Vor der Liebe ist nach der Liebe

Jan und Laura lernen sich auf unsicherem Terrain kennen. Auf einer Eisbahn gleiten sie nebeneinander her, Runde um Runde tiefere Blicke und deutliches Knistern. Wenig später kommen sie vor Lust kaum noch die Treppe hoch und fallen halbentkleidet übereinander her. Ein wortloser, leidenschaftlicher Einstieg und mit den ersten Dialogsätzen fangen die Probleme an. Jan ist verheiratet und das sogar glücklich. Laura hingegen hatte gehofft, das Glück soeben gefunden zu haben. Auf die erste Nacht folgt schon bald die erste Trennung. Jan und Laura können voneinander nicht lassen und das einen ganzen Film lang.
Die niederländische Regisseurin Heddy Honigmann ( O Amor Natural ) zeigt in Tot Ziens (zu dt. "Auf Wiedersehen") das Hin und Her der Liebe in detailgenauer Großaufnahme. Jan, der Angst hat, sein sicheres Leben aufs Spiel zu setzen und sich zwischen beiden Frauen nicht entscheiden kann. Laura, die immer verzweifelter, um diese Beziehung kämpft. Vergebliche Versuche sich als Freunde wiederzutreffen und die spürbare Lust, diesen Versuch scheitern zu lassen.
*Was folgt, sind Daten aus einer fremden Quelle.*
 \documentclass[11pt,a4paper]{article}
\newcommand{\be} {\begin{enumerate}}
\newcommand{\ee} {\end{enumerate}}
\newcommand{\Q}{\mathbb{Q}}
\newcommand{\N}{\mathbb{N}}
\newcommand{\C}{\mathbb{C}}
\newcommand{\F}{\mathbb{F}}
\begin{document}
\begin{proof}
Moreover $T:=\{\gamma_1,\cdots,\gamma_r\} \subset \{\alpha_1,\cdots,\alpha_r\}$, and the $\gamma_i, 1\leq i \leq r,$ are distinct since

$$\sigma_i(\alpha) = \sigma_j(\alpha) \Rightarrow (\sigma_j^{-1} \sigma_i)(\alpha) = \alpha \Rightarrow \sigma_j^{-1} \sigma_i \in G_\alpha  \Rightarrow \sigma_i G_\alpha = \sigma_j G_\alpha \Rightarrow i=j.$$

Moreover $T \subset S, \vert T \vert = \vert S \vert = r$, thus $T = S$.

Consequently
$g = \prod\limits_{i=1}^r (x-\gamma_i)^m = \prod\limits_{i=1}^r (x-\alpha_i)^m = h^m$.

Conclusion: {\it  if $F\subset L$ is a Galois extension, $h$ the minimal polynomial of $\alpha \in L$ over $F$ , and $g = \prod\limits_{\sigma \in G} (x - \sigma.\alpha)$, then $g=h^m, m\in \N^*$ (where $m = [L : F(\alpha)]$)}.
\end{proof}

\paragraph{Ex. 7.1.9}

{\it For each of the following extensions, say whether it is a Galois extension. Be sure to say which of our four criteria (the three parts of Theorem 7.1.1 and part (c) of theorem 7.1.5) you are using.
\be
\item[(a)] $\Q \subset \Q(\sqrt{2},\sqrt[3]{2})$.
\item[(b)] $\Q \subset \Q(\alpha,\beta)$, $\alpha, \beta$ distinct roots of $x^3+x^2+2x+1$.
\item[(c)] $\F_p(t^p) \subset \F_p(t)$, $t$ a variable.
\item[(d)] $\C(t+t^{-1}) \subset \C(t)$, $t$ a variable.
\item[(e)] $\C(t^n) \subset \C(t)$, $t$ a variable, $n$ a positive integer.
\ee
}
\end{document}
Tot Ziens zeigt sehr deutlich, daß Leidenschaft allzu oft auch etwas mit Leiden zu tun hat und trotzdem ist es einer der schönsten Liebesfilme, die ich bisher gesehen habe. Das liegt vor allem an der seismographischen Genauigkeit, mit der Heddy Honigmann die Emotionen der Figuren ins Bild setzt. Tot Ziens ist kein Quasselfilm, kein aufgeblasenes Psychodrama, sondern lebt von der genauen Beobachtung der Situation. Gesten zählen mehr als kluge Sätze. Die Intimität, mit der die Kamera den Gefühlen auf den Leib rückt, ist auf einfache Art atemberaubend, und die Schauspieler (v.a. Johanna ter Steege als Laura) halten diesem unnachgiebigen Blick stand. Bei amorösen Fragestellungen neigt das Kino zu hemmungsloser Verklärung, als eindringlich, realistischer Liebesfilm ist Tot Ziens ein seltener Glücksfall.